(Stored data)
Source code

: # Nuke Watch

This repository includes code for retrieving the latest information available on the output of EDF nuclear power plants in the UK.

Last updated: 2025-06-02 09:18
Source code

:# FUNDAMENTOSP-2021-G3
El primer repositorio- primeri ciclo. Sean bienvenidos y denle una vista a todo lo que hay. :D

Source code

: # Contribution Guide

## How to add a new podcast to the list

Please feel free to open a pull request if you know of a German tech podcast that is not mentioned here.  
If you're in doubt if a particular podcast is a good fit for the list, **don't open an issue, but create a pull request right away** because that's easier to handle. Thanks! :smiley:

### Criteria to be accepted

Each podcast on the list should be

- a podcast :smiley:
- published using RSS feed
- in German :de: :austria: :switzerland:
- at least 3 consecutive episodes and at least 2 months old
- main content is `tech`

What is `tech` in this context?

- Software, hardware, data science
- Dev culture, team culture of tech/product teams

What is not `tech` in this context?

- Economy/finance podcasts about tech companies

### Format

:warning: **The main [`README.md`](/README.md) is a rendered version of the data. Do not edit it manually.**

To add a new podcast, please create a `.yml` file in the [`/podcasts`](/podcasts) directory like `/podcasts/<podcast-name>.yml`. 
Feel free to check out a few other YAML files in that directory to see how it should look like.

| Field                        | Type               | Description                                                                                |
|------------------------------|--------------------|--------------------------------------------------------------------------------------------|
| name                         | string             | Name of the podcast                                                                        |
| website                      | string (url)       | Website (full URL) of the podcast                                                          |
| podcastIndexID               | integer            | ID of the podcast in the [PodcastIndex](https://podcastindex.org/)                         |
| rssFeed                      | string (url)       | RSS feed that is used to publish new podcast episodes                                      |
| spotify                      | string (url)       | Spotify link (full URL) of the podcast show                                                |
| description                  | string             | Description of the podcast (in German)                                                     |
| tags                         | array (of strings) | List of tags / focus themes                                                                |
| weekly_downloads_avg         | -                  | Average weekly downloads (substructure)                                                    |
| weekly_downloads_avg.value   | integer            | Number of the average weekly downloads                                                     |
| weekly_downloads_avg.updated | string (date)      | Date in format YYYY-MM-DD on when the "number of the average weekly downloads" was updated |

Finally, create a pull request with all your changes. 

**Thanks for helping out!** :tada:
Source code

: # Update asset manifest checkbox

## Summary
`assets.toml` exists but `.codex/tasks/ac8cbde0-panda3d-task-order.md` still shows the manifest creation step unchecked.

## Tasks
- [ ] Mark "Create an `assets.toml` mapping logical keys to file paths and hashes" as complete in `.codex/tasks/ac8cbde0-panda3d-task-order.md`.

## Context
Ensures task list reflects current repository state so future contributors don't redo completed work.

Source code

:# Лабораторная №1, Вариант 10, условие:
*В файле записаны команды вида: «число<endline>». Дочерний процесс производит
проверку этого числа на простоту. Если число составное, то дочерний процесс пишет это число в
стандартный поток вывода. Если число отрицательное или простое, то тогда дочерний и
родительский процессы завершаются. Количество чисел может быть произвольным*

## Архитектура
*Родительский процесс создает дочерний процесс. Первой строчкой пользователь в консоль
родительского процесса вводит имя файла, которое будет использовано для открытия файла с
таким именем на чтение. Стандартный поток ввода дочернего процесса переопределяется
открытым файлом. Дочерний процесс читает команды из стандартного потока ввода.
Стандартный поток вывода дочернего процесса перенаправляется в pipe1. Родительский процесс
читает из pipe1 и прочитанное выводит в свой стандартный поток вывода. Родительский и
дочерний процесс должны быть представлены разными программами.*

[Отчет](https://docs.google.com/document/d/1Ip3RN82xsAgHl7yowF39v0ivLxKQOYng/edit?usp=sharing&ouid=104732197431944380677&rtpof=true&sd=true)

◆ What the task requires ◆
Could you return every line from the entries above in which the string "full" occurs?

◆ Task response ◆
| website                      | string (url)       | Website (full URL) of the podcast                                                          |
| spotify                      | string (url)       | Spotify link (full URL) of the podcast show                                                |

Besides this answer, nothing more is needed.